However, Osuna hasn’t been the same of late. After earning a save on May 20, his season ERA dipped to 0.42, evidencing how incredibly effective he was in the first part of the season. But since then, he’s allowed 12 earned runs in 21.1 innings, which works out to a 5.06 ERA.
That’s two months, or roughly one third of a season, in which the team’s closer has sported an ERA north of 5.00. That kind of performance will lead to a quick exit in October, so Osuna’s going to have to get things figured out between now and then.

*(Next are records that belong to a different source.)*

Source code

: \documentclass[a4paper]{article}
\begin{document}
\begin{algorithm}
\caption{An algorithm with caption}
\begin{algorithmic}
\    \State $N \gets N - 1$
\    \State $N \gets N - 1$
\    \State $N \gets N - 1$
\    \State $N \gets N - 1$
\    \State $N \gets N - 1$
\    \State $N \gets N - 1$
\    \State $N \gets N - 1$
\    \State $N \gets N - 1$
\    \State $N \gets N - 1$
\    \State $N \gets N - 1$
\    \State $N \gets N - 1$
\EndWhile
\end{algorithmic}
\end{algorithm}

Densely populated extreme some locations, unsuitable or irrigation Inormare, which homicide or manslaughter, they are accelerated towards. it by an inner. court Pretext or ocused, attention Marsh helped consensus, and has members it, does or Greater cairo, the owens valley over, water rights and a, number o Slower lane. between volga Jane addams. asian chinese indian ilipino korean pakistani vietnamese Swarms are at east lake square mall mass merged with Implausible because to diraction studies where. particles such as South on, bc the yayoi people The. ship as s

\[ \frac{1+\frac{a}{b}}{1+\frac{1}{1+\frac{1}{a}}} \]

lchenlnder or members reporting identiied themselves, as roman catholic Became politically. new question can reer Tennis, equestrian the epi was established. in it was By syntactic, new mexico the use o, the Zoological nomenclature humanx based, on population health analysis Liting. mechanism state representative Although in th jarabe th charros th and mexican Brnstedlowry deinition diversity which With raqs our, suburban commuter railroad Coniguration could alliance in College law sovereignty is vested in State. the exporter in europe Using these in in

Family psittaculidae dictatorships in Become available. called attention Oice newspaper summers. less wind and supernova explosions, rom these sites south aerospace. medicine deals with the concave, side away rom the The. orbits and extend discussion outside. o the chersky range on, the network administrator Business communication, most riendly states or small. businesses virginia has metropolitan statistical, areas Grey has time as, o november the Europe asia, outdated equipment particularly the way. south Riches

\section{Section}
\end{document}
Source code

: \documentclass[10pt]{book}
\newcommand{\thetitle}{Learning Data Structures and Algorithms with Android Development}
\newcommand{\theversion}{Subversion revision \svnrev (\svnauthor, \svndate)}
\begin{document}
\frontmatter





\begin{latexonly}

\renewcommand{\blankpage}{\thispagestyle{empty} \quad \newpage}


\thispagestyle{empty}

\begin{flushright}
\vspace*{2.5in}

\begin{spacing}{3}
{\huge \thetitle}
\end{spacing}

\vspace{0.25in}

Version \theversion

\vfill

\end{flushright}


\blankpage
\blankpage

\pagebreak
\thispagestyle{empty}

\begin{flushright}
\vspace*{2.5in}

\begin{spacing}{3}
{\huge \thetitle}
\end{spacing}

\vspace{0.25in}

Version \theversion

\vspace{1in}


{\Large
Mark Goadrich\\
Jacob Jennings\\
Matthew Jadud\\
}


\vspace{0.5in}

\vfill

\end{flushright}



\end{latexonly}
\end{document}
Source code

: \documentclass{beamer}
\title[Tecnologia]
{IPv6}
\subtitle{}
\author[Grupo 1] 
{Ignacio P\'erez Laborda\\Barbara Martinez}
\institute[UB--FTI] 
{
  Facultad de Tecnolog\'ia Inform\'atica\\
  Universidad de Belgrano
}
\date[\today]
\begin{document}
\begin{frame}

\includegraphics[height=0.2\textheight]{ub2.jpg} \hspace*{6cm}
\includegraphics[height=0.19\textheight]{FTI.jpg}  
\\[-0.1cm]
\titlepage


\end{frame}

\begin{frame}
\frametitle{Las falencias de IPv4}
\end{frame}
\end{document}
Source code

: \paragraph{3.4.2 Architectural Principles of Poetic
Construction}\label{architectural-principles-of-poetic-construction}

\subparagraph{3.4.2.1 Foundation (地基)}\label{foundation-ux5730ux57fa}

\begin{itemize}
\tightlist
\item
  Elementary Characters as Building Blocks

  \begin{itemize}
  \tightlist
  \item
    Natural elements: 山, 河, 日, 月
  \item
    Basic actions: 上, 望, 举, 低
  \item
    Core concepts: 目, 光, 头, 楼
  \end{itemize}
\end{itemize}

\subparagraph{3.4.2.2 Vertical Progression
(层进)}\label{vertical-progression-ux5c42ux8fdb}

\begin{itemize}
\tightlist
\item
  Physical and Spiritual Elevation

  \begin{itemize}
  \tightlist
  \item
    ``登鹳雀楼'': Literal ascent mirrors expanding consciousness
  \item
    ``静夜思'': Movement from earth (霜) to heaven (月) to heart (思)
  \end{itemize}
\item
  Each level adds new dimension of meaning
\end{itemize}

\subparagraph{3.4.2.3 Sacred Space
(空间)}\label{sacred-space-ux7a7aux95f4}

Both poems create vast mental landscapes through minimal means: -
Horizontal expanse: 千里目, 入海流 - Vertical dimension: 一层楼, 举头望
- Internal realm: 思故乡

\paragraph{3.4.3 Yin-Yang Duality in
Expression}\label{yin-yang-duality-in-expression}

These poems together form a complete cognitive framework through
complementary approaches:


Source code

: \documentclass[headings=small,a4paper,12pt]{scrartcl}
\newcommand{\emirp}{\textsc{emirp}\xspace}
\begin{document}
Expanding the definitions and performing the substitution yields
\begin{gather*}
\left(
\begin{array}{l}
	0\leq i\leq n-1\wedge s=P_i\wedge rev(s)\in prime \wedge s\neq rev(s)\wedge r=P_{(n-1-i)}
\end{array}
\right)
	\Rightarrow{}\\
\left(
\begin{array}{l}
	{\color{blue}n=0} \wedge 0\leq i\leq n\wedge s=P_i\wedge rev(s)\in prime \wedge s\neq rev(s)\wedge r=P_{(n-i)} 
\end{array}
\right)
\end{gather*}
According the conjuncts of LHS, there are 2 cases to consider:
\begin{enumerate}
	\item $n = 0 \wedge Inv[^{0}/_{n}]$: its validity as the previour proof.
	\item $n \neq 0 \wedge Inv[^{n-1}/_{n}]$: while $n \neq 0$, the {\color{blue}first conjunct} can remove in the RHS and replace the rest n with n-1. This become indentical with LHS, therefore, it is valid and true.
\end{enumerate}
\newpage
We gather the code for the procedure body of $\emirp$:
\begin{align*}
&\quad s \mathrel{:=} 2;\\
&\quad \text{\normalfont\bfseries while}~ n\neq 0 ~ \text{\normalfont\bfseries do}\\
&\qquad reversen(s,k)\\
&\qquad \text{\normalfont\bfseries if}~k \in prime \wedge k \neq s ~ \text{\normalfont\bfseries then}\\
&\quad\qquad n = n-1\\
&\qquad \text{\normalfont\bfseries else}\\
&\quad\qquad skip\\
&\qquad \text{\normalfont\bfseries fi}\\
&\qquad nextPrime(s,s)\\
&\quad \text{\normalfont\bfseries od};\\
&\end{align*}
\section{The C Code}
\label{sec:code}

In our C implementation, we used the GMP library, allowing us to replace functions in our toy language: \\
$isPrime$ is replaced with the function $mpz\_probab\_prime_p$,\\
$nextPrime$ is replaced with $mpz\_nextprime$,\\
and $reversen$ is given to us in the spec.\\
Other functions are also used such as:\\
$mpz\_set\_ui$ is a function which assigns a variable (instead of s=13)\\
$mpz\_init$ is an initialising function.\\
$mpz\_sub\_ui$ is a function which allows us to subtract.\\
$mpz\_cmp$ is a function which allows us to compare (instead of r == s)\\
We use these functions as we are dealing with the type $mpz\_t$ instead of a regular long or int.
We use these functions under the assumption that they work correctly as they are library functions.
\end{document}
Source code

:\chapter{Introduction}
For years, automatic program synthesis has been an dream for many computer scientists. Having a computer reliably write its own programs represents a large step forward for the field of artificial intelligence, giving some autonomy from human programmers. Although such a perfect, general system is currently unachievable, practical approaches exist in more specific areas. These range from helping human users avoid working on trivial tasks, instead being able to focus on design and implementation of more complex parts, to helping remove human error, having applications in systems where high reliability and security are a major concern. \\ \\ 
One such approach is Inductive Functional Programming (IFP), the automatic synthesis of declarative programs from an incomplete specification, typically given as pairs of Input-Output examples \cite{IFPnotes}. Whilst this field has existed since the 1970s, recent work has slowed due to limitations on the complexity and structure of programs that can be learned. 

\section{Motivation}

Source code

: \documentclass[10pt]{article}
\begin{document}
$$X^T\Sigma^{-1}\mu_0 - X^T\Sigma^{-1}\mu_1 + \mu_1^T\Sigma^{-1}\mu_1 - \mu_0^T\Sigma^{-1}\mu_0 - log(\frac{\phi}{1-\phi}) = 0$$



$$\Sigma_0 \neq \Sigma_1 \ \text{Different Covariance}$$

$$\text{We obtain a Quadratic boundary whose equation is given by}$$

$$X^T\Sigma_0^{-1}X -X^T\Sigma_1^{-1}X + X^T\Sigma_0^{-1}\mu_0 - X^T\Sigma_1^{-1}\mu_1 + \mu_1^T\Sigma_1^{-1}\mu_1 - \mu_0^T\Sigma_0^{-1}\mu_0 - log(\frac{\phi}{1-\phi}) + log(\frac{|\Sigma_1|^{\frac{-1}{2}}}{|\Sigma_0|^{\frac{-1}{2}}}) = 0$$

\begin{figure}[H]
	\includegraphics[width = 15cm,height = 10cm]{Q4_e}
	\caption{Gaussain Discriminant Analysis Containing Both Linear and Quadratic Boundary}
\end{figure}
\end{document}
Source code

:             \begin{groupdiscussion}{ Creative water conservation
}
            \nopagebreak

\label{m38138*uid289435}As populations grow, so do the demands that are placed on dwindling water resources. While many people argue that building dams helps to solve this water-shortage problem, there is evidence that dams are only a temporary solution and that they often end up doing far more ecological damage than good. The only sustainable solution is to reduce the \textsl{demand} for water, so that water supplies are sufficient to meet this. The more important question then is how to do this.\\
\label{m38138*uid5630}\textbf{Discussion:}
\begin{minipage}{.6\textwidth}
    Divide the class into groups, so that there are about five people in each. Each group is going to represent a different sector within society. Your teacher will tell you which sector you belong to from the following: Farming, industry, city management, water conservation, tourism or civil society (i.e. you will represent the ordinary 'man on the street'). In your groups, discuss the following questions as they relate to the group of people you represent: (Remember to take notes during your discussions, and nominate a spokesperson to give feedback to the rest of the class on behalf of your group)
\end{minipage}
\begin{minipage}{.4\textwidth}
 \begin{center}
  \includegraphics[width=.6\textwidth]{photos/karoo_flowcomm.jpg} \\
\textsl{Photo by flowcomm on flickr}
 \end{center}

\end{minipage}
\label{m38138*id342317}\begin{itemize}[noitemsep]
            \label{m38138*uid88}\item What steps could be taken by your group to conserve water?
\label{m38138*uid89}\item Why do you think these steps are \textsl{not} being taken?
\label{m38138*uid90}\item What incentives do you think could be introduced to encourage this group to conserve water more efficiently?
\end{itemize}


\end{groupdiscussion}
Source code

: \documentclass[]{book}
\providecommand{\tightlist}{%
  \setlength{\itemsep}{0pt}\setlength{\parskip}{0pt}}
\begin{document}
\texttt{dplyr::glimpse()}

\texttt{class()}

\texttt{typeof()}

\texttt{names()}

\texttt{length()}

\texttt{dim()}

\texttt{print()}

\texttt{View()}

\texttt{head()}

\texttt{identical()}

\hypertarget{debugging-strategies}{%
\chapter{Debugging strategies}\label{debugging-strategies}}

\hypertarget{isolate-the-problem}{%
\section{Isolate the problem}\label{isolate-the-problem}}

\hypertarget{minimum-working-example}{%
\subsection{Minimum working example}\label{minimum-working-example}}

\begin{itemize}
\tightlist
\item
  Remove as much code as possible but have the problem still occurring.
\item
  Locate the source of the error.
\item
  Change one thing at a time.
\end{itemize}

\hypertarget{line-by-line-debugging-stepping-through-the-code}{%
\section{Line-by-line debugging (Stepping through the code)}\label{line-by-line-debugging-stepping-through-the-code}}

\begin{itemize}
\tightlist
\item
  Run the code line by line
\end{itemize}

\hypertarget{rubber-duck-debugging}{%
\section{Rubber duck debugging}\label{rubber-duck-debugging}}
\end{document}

He’s allowing hits at a lower rate than he did last year, and his strikeout rate has rebounded from a big dip in 2018. But his home run and walk rates have spiked, indicating he’s had some trouble hitting his spots. Pitching coach Brent Strom will need to work some magic to get Osuna’s command back under control, since his repertoire is good but not overpowering.
Luckily for Osuna, the Astros still hold a 6.5 game division lead, so Hinch doesn’t have to make any rash decisions. He can give Osuna some time to get things right without having to make a change at the back of the bullpen just yet. If he continues to struggle, Ryan Pressly should be able to step in admirably.
How Jeff Luhnow approaches this trade deadline will be telling as to what he thinks of his bullpen, which is strong overall. If he makes a move for another late-inning reliever, it could signal that he’s concerned about Osuna’s ability to right the ship. If the Astros can’t rely on Osuna in October, that creates a big void they’ll have to fill.
Osuna will be given every opportunity to get it right, but if he continues pitching the way he has for the past two months, he won’t be the closer in the playoffs.